Recognising emotional abuse

What is emotional abuse?

Do you understand emotional abuse understand what it is? For me in many ways, it is one person expecting another to put them first – even though that could be detrimental to the other person. We all want to be important enough to another person that they want to put us first, it is the behaviour that follows comes with the expectation that can lead to abuse.

Put it another way; we would allow and encourage someone to put us first ahead of what is healthy and necessary for them or what they would really choose to do if they felt they could. Using tactics like manipulation, coercion, threats, emotional blackmail, attacking the sense of self and self-worth of another. To deliberately dismiss their values and their rights, their boundaries and autonomy.

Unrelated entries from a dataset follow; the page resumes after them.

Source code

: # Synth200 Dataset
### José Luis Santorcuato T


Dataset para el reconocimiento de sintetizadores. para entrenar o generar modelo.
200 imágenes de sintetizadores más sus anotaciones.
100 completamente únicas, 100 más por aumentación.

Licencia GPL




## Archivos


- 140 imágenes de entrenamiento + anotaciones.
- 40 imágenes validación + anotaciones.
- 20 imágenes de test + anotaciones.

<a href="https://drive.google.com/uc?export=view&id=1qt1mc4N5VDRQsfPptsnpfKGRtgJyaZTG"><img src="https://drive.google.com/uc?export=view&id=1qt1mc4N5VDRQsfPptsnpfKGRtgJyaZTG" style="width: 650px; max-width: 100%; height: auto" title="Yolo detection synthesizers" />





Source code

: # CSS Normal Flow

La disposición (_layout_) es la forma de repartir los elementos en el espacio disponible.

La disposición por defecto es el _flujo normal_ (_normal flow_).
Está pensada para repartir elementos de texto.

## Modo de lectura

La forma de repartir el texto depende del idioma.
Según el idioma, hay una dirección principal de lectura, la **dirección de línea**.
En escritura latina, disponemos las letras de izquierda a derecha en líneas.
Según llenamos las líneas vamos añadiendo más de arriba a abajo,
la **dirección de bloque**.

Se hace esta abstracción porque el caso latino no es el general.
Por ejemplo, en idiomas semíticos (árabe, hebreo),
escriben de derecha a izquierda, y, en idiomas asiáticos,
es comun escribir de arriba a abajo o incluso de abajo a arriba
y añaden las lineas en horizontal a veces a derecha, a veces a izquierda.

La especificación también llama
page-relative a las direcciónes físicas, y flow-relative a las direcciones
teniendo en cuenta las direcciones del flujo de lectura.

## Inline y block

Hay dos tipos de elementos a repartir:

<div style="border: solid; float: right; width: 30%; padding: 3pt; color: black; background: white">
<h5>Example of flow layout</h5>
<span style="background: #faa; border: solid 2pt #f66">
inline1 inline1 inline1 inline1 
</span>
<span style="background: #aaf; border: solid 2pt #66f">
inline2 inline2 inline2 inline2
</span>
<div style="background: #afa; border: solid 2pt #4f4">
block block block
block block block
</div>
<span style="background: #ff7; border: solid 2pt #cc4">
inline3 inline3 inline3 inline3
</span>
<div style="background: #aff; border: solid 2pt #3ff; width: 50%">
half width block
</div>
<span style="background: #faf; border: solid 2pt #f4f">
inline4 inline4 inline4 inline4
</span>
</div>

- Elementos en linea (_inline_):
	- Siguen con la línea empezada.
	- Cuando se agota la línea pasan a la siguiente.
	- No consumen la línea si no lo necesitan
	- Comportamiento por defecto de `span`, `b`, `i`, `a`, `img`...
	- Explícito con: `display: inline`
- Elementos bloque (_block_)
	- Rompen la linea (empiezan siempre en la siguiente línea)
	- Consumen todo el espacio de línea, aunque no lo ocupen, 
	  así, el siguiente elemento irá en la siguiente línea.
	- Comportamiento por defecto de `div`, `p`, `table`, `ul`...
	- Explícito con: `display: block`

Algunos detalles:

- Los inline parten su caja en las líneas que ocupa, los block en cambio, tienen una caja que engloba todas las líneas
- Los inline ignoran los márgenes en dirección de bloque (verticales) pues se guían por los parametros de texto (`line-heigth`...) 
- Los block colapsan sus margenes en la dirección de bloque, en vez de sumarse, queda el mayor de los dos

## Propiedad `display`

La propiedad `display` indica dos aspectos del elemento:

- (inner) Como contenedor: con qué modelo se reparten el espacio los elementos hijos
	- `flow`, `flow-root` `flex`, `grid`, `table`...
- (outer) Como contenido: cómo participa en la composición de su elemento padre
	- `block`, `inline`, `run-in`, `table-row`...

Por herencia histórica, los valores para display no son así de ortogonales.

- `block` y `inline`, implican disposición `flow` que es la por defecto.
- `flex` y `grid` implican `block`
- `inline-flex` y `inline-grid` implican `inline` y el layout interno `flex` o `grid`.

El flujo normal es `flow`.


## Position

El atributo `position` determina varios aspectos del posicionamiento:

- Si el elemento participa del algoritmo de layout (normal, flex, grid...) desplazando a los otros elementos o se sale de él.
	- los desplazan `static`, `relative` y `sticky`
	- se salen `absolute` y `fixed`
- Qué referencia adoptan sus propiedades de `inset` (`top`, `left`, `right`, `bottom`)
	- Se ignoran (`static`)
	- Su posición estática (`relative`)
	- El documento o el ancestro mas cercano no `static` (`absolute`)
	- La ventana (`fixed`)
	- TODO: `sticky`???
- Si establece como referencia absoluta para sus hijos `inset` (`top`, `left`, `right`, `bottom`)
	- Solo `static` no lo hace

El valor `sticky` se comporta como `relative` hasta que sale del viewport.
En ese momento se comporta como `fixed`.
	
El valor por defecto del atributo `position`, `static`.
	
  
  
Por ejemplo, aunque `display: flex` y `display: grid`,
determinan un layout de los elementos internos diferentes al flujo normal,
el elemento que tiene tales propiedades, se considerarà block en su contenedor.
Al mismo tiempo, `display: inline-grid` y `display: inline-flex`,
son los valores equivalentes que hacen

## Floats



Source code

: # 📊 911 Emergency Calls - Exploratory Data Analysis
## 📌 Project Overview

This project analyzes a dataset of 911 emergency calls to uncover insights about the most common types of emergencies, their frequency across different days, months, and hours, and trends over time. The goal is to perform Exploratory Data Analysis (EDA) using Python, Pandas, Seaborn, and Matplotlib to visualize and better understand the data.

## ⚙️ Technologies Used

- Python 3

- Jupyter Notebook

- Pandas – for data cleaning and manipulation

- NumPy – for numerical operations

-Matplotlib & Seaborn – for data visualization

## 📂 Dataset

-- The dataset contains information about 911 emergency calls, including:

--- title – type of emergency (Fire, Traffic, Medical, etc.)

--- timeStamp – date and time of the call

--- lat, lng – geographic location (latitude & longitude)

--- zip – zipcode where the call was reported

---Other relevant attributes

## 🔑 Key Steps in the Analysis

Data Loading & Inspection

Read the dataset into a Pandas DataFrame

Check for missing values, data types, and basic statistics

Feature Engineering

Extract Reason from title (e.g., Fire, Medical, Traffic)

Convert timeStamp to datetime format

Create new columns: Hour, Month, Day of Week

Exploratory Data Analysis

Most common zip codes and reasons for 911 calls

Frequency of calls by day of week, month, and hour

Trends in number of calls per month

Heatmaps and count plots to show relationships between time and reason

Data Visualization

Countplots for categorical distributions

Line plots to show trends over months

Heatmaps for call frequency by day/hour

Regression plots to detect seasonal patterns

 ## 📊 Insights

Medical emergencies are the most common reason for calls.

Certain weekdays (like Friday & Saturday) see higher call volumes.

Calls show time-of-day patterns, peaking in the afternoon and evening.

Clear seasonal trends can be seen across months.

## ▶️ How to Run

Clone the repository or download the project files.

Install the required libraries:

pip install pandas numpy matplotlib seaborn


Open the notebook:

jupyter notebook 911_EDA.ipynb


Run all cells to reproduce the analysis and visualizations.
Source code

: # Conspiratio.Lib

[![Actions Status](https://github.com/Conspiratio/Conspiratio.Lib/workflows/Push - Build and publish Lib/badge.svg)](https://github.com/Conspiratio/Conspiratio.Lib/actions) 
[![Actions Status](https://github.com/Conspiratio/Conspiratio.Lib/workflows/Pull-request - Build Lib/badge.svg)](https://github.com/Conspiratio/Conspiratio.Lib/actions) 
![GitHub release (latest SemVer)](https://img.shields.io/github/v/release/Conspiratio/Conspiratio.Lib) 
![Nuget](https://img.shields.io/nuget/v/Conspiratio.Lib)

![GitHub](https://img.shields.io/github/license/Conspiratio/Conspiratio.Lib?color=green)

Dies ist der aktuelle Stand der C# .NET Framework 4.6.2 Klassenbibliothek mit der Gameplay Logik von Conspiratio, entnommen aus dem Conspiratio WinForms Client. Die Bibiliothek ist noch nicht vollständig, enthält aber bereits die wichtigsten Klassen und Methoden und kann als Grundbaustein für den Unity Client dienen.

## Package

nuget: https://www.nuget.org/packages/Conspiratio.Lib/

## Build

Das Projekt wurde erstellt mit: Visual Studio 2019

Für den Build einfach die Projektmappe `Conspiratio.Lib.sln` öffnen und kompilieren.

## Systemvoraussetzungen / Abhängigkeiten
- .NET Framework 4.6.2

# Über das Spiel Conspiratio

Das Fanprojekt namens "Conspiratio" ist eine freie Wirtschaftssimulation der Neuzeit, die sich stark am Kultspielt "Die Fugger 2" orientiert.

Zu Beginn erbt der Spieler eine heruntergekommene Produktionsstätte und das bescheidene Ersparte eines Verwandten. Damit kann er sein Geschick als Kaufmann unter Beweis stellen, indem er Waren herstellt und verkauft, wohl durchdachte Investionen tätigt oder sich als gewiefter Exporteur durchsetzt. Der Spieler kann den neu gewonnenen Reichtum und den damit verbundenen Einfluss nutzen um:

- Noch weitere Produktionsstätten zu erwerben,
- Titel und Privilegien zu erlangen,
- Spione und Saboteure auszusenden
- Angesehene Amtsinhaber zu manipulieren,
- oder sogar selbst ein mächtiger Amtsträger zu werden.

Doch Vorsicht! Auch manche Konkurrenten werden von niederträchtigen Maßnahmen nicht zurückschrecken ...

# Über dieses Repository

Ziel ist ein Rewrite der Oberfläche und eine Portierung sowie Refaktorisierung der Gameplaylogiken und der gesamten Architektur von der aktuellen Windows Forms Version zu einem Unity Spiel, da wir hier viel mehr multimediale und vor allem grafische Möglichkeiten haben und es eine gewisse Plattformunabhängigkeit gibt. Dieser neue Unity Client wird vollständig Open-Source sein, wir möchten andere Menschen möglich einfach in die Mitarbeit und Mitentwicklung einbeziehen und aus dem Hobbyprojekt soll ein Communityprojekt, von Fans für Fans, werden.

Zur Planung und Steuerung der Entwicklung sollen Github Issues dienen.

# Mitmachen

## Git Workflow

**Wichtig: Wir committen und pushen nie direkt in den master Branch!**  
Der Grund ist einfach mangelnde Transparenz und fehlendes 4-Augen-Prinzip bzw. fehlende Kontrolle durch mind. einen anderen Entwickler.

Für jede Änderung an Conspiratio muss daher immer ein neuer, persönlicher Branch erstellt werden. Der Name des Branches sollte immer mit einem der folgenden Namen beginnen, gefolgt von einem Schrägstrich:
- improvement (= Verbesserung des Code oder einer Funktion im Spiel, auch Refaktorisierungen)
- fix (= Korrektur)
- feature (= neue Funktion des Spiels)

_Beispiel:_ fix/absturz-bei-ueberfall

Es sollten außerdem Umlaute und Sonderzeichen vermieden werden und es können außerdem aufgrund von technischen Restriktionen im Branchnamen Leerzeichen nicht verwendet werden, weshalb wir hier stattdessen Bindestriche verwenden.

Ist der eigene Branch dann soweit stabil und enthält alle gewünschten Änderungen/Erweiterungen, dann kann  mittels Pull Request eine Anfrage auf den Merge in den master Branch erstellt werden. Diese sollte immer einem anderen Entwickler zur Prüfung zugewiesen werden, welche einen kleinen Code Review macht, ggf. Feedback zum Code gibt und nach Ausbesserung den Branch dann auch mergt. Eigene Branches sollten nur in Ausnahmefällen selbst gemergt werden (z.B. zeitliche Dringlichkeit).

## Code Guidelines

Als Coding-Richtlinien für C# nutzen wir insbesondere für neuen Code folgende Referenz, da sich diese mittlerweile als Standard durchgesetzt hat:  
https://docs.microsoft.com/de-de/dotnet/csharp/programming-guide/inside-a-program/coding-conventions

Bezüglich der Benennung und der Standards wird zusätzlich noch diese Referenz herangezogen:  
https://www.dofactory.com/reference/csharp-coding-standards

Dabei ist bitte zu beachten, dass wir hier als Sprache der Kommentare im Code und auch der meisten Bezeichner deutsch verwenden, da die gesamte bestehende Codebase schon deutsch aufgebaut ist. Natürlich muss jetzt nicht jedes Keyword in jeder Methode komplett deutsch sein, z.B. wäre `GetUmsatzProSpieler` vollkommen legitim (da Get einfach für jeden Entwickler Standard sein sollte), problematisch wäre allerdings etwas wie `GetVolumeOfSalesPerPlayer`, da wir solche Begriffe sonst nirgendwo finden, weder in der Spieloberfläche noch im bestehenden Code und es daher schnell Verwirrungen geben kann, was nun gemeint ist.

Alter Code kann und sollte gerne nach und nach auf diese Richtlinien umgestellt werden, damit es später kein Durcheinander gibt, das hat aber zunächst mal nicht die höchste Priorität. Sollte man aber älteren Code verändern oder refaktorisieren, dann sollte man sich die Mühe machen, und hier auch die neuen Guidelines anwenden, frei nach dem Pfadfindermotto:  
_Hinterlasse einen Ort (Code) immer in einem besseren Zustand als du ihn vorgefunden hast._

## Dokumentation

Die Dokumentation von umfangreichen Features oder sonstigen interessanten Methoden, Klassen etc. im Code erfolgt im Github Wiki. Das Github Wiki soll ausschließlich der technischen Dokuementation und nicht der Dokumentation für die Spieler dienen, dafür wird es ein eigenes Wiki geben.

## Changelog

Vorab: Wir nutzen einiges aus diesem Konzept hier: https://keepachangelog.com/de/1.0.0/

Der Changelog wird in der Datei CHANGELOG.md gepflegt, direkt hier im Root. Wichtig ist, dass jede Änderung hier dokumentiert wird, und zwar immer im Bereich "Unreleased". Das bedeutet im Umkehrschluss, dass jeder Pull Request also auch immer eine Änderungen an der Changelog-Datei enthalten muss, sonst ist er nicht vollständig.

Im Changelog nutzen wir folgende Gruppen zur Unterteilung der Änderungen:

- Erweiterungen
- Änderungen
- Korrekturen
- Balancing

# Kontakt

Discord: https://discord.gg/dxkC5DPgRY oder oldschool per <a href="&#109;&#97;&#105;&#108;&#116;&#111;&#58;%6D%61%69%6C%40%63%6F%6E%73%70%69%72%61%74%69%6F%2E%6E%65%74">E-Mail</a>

I consider it very similar to a parent child relationship; a child is demanding and expecting of their needs to be met by their parent. However, as they age, hopefully they develop self-awareness and empathy for others and learn they can’t have everything they want no matter what the cost to others.

What happens if they don’t give us what we want?

What impact does that have on other relationships? Can they even see what they are expecting and that their behaviour is abusive? I think is part of why it’s so hard to recognise it sometimes. We have some blind spots with parent child relationships, but also, we might not just be the victim of it but we might also be the perpetrator.

Where is the line that you will or won’t cross?

For example, knowing you want to do something with your partner that they don’t want to do but finding a way to change their mind. Why aren’t you respecting their wishes? What were you prepared to do to get your own way? How much emotional pressure did you use to get what you wanted even though you knew they would be unhappy?

How often have you insisted a friend or family member put your needs first, even though they didn’t want to?

This leads to another question that is very uncomfortable to explore – why? Why can’t we accept someone saying no to us? Why can’t we accept that other people come first at times?

My experiences lead me to the conclusion that there is a great deal of insecurity and fear underlying a lot of this behaviour. Things can be changed, but recognising what is happening is necessary as a first step.